The problem >> For the data below, the lines that hold "partial" should be counted; only the resulting number is expected.
★ ★ ★ ★ ★ ★ ★
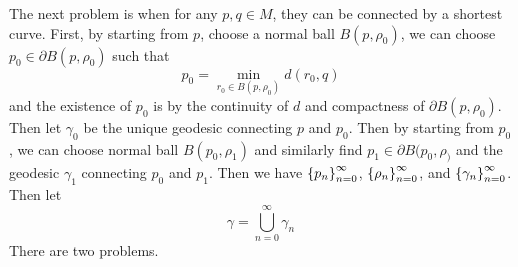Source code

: The next problem is when for any $p,q \in M$, they can be connected by a shortest curve. First, by starting from $p$, choose a normal ball $B(p,\rho_0)$, we can choose $p_0 \in \partial B(p,\rho_0)$ such that
\begin{equation*}
	p_0 = \min_{r_0 \in B(p,\rho_0)}d(r_0,q)
\end{equation*}
and the existence of $p_0$ is by the continuity of $d$ and compactness of $\partial B(p,\rho_0)$. Then let $\gamma_0$ be the unique geodesic connecting $p$ and $p_0$. Then by starting from $p_0$, we can choose normal ball $B(p_0,\rho_1)$ and similarly find $p_1 \in \partial B(p_0,\rho_)$ and the geodesic $\gamma_1$ connecting $p_0$ and $p_1$. Then we have $\left\{p_n\right\}_{n=0}^\infty$, $\left\{\rho_n\right\}_{n=0}^\infty$, and $\left\{\gamma_n\right\}_{n=0}^\infty$. Then let 
\begin{equation*}
	\gamma = \bigcup_{n=0}^\infty \gamma_n
\end{equation*}
There are two problems.
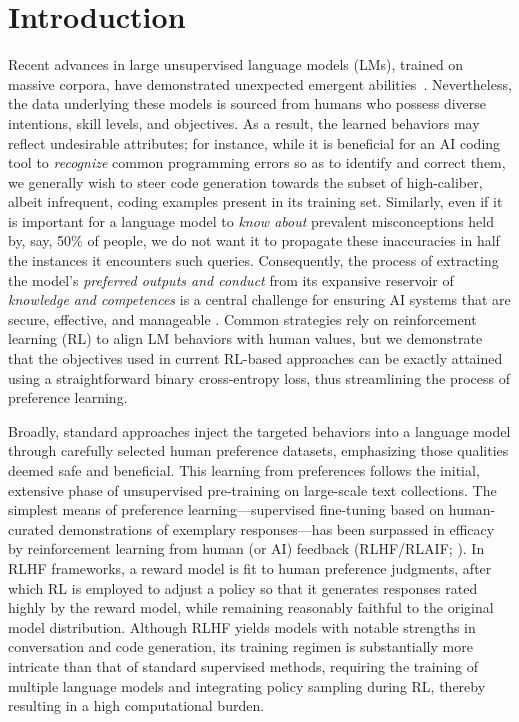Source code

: \section{Introduction}
Recent advances in large unsupervised language models (LMs), trained on massive corpora, have demonstrated unexpected emergent abilities~\citep{chowdhery2022palm, brown2020language, touvron2023llama,bubeck2023sparks}. Nevertheless, the data underlying these models is sourced from humans who possess diverse intentions, skill levels, and objectives. As a result, the learned behaviors may reflect undesirable attributes; for instance, while it is beneficial for an AI coding tool to \textit{recognize} common programming errors so as to identify and correct them, we generally wish to steer code generation towards the subset of high-caliber, albeit infrequent, coding examples present in its training set. Similarly, even if it is important for a language model to \textit{know about} prevalent misconceptions held by, say, 50\% of people, we do not want it to propagate these inaccuracies in half the instances it encounters such queries. Consequently, the process of extracting the model’s \emph{preferred outputs and conduct} from its expansive reservoir of \textit{knowledge and competences} is a central challenge for ensuring AI systems that are secure, effective, and manageable \citep{ouyang2022training}. Common strategies rely on reinforcement learning (RL) to align LM behaviors with human values, but we demonstrate that the objectives used in current RL-based approaches can be exactly attained using a straightforward binary cross-entropy loss, thus streamlining the process of preference learning.

Broadly, standard approaches inject the targeted behaviors into a language model through carefully selected human preference datasets, emphasizing those qualities deemed safe and beneficial. This learning from preferences follows the initial, extensive phase of unsupervised pre-training on large-scale text collections. The simplest means of preference learning—supervised fine-tuning based on human-curated demonstrations of exemplary responses—has been surpassed in efficacy by reinforcement learning from human (or AI) feedback (RLHF/RLAIF; \citep{christiano2017deep,bai2022constitutional}). In RLHF frameworks, a reward model is fit to human preference judgments, after which RL is employed to adjust a policy so that it generates responses rated highly by the reward model, while remaining reasonably faithful to the original model distribution. Although RLHF yields models with notable strengths in conversation and code generation, its training regimen is substantially more intricate than that of standard supervised methods, requiring the training of multiple language models and integrating policy sampling during RL, thereby resulting in a high computational burden.

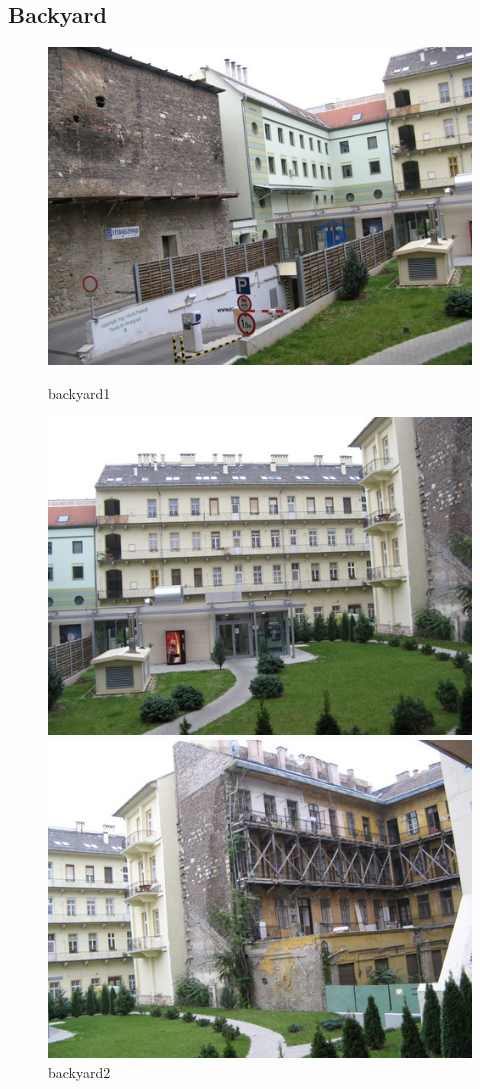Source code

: \documentclass[12pt,a4paper]{report}
\begin{document}
\subsection*{Backyard}
\begin{figure}[!htb]
  \includegraphics[width=\linewidth]{backyard1}
    \caption{backyard1}
\endminipage\hfill
{}
  \includegraphics[width=\linewidth]{backyard2}
    \caption{backyard2}
\endminipage\hfill
{}%
  \includegraphics[width=\linewidth]{backyard3}

\end{figure}
\end{document}
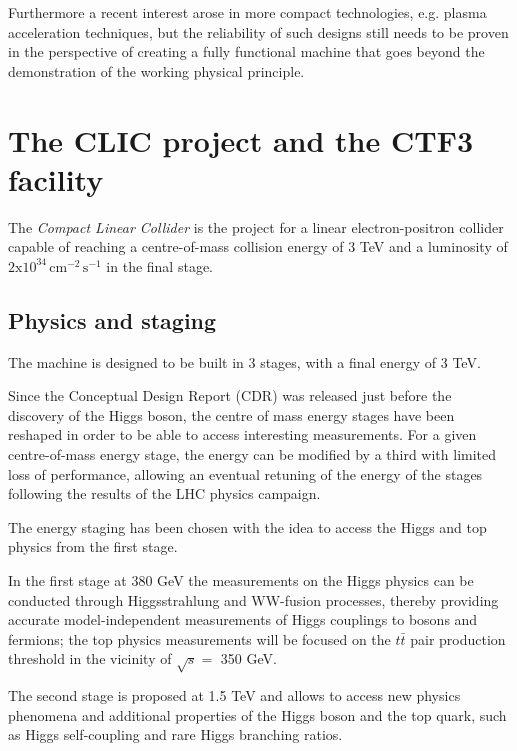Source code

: Furthermore a recent interest arose in more compact technologies, e.g. plasma acceleration techniques, but the reliability of such designs still needs to be proven in the perspective of creating a fully functional machine that goes beyond the demonstration of the working physical principle.



\section{The CLIC project and the CTF3 facility}

The \textit{Compact Linear Collider} is the project for a linear electron-positron collider capable of reaching a centre-of-mass collision energy of 3 TeV and a luminosity of $2\text{x}10^{34} \, \text{cm}^{-2} \, \text{s}^{-1}$ in the final stage.

\subsection{Physics and staging}

The machine is designed to be built in 3 stages, with a final energy of 3 TeV. 

Since the Conceptual Design Report (CDR)\cite{CLIC:cdr} was released just before the discovery of the Higgs boson, the centre of mass energy stages have been reshaped in order to be able to access interesting measurements. For a given centre-of-mass energy stage, the energy can be modified by a third with limited loss of performance\cite{CLIC:cdrVol3}, allowing an eventual retuning of the energy of the stages following the results of the LHC physics campaign.

The energy staging has been chosen with the idea to access the Higgs and top physics from the first stage.\cite{CLIC:staging2016,Bozovic-Jelisavcic:2160172}

In the first stage at 380 GeV the measurements on the Higgs physics can be conducted through Higgsstrahlung and WW-fusion processes, thereby providing accurate model-independent measurements of Higgs couplings to bosons and fermions\cite{Roloff:2210491}; the top physics measurements will be focused on the $t\bar{t}$ pair production threshold in the vicinity of $\sqrt{s} = $ 350 GeV.

The second stage is proposed at 1.5 TeV and allows to access new physics phenomena and additional properties of the Higgs boson and the top quark, such as Higgs self-coupling and rare Higgs branching ratios.

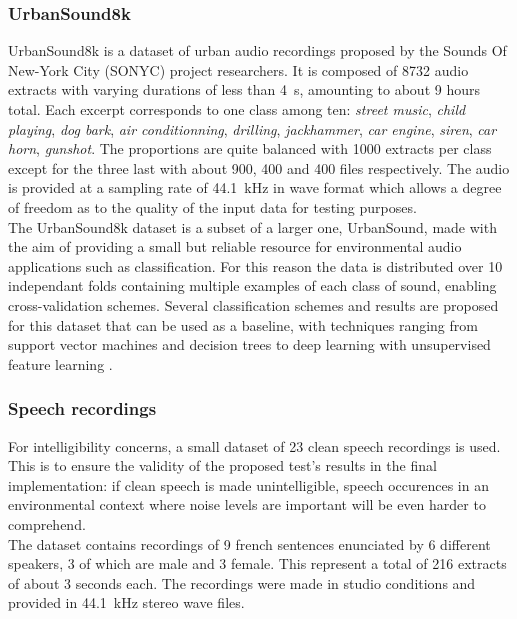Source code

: \documentclass[12pt,times,onecolumn]{article}
\begin{document}
\subsubsection{UrbanSound8k}
UrbanSound8k \cite{salamon2014} is a dataset of urban audio recordings proposed by the Sounds Of New-York City (SONYC) project researchers. It is composed of 8732 audio extracts with varying durations of less than 4~s, amounting to about 9 hours total. Each excerpt corresponds to one class among ten: \textit{street music}, \textit{child playing}, \textit{dog bark}, \textit{air conditionning}, \textit{drilling}, \textit{jackhammer}, \textit{car engine}, \textit{siren}, \textit{car horn}, \textit{gunshot}. The proportions are quite balanced with 1000 extracts per class except for the three last with about 900, 400 and 400 files respectively. The audio is provided at a sampling rate of 44.1~kHz in wave format which allows a degree of freedom as to the quality of the input data for testing purposes.\\

The UrbanSound8k dataset is a subset of a larger one, UrbanSound, made with the aim of providing a small but reliable resource for environmental audio applications such as classification. For this reason the data is distributed over 10 independant folds containing multiple examples of each class of sound, enabling cross-validation schemes. Several classification schemes and results are proposed for this dataset that can be used as a baseline, with techniques ranging from support vector machines and decision trees \cite{salamon2014} to deep learning \cite{salamon2017} with unsupervised feature learning \cite{salamon2015-2}.

\subsubsection{Speech recordings}
For intelligibility concerns, a small dataset of 23 clean speech recordings is used. This is to ensure the validity of the proposed test's results in the final implementation: if clean speech is made unintelligible, speech occurences in an environmental context where noise levels are important will be even harder to comprehend.\\

The dataset contains recordings of 9 french sentences enunciated by 6 different speakers, 3 of which are male and 3 female. This represent a total of 216 extracts of about 3 seconds each. The recordings were made in studio conditions and provided in 44.1~kHz stereo wave files.
\end{document}
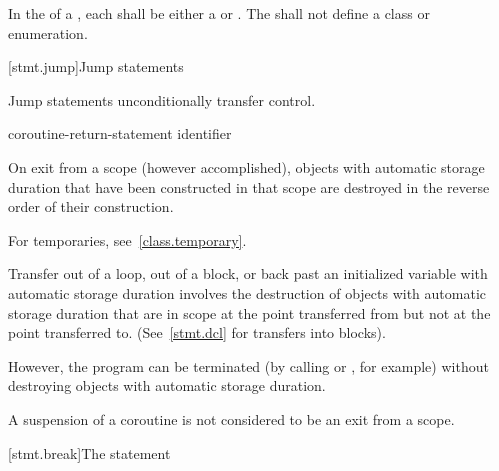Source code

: \pnum
In the  of a ,
each  shall be either a 
or . The  shall not define a
class or enumeration.%

[stmt.jump]{Jump statements}%

\pnum
Jump statements unconditionally transfer control.
%

%
%
%
%
%
%
\begin{bnf}
\br
    \br
    \br
      \terminal{;}\br
    coroutine-return-statement\br
     identifier \terminal{;}
\end{bnf}

\pnum
{}%
%
On exit from a scope (however accomplished), objects with automatic storage
duration that have been constructed in that scope are destroyed
in the reverse order of their construction. \begin{note} For temporaries,
see~\ref{class.temporary}. \end{note} Transfer out of a loop, out of a block, or back
past
an initialized variable with automatic storage duration involves the
destruction of objects with automatic storage duration that are in
scope at the point transferred from but not at the point transferred to.
(See~\ref{stmt.dcl} for transfers into blocks).
\begin{note}
However, the program can be terminated (by calling
%
%
 or
%
%
, for example) without
destroying objects with automatic storage duration.
\end{note}
\begin{note}
A suspension of a coroutine is not considered to be an exit from a scope.
\end{note}

[stmt.break]{The  statement}%

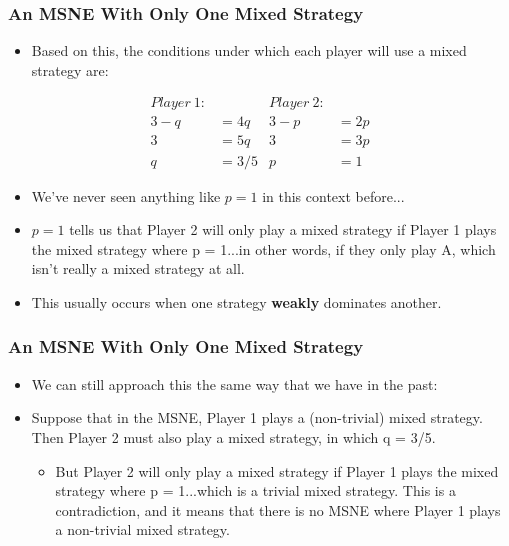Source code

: \begin{frame}
\frametitle{An MSNE With Only One Mixed Strategy}
\begin{itemize}
\item Based on this, the conditions under which each player will use a mixed strategy are:
\end{itemize}
\begin{align*}
Player~1: && Player~2:&\\
3 - q &= 4q & 3 - p &= 2p\\
3 &= 5q & 3 &= 3p\\
q &= 3/5 & p &= 1
\end{align*}
\begin{itemize}
\item We've never seen anything like $p = 1$ in this context before...
\item $p = 1$ tells us that Player 2 will only play a mixed strategy if Player 1 plays the mixed strategy where p = 1...in other words, if they only play A, which isn't really a mixed strategy at all.
\item This usually occurs when one strategy \textbf{weakly} dominates another.
\end{itemize}
\end{frame}

\begin{frame}
\frametitle{An MSNE With Only One Mixed Strategy}
\begin{itemize}
	\item We can still approach this the same way that we have in the past:
	\item Suppose that in the MSNE, Player 1 plays a (non-trivial) mixed strategy. Then Player 2 must also play a mixed strategy, in which q = 3/5.
	\begin{itemize}
		\item But Player 2 will only play a mixed strategy if Player 1 plays the mixed strategy where p = 1...which is a trivial mixed strategy. This is a contradiction, and it means that there is no MSNE where Player 1 plays a non-trivial mixed strategy.
	\end{itemize}
\end{itemize}
\end{frame}

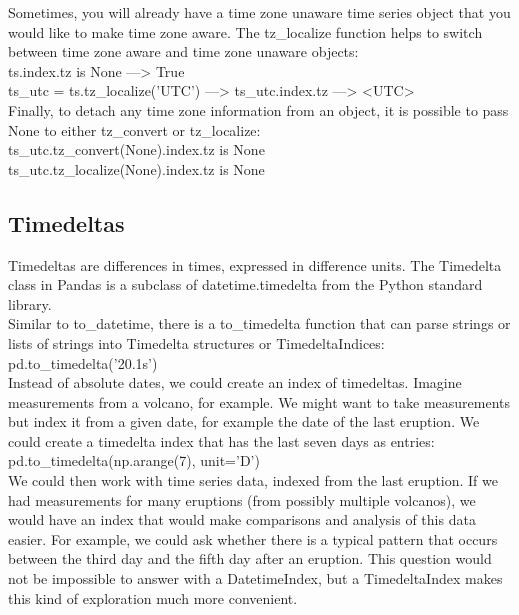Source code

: \documentclass{article}
\numberwithin{equation}{section} %
\begin{document}
Sometimes, you will already have a time zone unaware time series object that you
would like to make time zone aware. The tz\_localize function helps to switch
between time zone aware and time zone unaware objects: \\

ts.index.tz is None ---> True \\

ts\_utc = ts.tz\_localize('UTC') ---> ts\_utc.index.tz ---> <UTC> \\

Finally, to detach any time zone information from an object, it is possible to pass
None to either tz\_convert or tz\_localize: \\

ts\_utc.tz\_convert(None).index.tz is None \\

ts\_utc.tz\_localize(None).index.tz is None

\subsection*{Timedeltas}

Timedeltas are differences in times, expressed in difference units. The Timedelta
class in Pandas is a subclass of datetime.timedelta from the Python standard
library. \\

Similar to to\_datetime, there is a to\_timedelta function that can parse strings or
lists of strings into Timedelta structures or TimedeltaIndices: \\

pd.to\_timedelta('20.1s') \\

Instead of absolute dates, we could create an index of timedeltas. Imagine measurements from a volcano, for example. We might want to take measurements but index it from a given date, for example the date of the last eruption. We could
create a timedelta index that has the last seven days as entries: \\

pd.to\_timedelta(np.arange(7), unit='D') \\

We could then work with time series data, indexed from the last eruption. If we
had measurements for many eruptions (from possibly multiple volcanos), we would
have an index that would make comparisons and analysis of this data easier. For
example, we could ask whether there is a typical pattern that occurs between the
third day and the fifth day after an eruption. This question would not be impossible
to answer with a DatetimeIndex, but a TimedeltaIndex makes this kind of
exploration much more convenient. \\
\end{document}
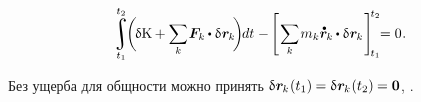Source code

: \begin{otherlanguage}{russian}
\nopagebreak\vspace{-0.25em}
\begin{equation}
\displaystyle \integral\displaylimits_{t_1}^{\raisemath{.12em}{t_2}}
\hspace{-0.4ex}
\biggl( \hspace{-0.25ex} \variation{\kineticenergyinmechanics}
+ \scalebox{.95}[.98]{$ \displaystyle \sum_{\smash{k}} $} \hspace{.16ex} \bm{F}_k \hspace{-0.1ex} \dotp \variation{\hspace{.1ex}\locationvector_{\hspace{-0.1ex}k}} \hspace{-0.4ex} \biggr) \hspace{-0.2ex} dt \hspace{.1ex}
- \hspace{-0.2ex} \left[ \hspace{.2ex} \scalebox{.95}[.98]{$ \displaystyle \sum_{\smash{k}} $} \hspace{.2ex} m_k \mathdotabove{\locationvector}_{\hspace{-0.1ex}k} \hspace{-0.1ex} \dotp \variation{\hspace{.1ex}\locationvector_{\hspace{-0.1ex}k}} \hspace{.16ex} \right]_{\hspace{-0.32ex}t_1}^{\hspace{-0.32ex}t_2}
\hspace{-0.8ex} = 0
\hspace{.1ex} .
\end{equation}

\vspace{-0.16em}\noindent
Без ущерба для общности
можно принять
${\variation{\hspace{.1ex}\locationvector_{\hspace{-0.1ex}k}}\hspace{.1ex}(t_1) \hspace{-0.1ex} = \variation{\hspace{.1ex}\locationvector_{\hspace{-0.1ex}k}}\hspace{.1ex}(t_2) \hspace{-0.1ex} = \zerovector}$,
.


\end{otherlanguage}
★ ★ ★ ★ ★ ★ ★
Solution for this exercise >> 2